Record excerpts »

----------------------------------------

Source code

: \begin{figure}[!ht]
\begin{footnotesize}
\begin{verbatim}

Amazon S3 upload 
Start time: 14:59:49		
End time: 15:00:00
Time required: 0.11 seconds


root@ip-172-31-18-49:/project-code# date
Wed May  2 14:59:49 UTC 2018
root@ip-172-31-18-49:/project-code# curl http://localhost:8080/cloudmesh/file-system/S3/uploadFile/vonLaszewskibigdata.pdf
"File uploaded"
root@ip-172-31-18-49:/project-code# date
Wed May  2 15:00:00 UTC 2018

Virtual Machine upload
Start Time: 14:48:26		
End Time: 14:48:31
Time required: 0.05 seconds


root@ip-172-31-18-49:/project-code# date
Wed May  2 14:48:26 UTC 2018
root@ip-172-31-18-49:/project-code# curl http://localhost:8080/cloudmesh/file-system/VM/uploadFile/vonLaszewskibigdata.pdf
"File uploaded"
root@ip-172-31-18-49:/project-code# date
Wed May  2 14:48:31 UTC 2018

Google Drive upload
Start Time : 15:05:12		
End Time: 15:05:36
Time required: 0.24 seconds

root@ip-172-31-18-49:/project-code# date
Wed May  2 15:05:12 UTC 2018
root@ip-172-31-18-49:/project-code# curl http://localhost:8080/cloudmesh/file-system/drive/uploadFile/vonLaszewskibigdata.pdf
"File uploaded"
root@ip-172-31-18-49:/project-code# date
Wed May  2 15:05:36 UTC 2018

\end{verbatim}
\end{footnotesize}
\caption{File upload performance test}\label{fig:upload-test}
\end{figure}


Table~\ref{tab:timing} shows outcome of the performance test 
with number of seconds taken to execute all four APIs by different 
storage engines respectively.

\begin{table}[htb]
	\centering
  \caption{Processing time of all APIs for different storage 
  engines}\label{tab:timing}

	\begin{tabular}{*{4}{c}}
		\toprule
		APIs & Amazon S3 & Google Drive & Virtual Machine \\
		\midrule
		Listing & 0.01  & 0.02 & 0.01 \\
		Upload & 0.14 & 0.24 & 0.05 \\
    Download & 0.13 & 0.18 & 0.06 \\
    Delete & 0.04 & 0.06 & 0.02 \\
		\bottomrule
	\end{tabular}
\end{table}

----------------------------------------

Show all lines of the material in which the word "cloudmesh" can be found.

root@ip-172-31-18-49:/project-code# curl http://localhost:8080/cloudmesh/file-system/S3/uploadFile/vonLaszewskibigdata.pdf
root@ip-172-31-18-49:/project-code# curl http://localhost:8080/cloudmesh/file-system/VM/uploadFile/vonLaszewskibigdata.pdf
root@ip-172-31-18-49:/project-code# curl http://localhost:8080/cloudmesh/file-system/drive/uploadFile/vonLaszewskibigdata.pdf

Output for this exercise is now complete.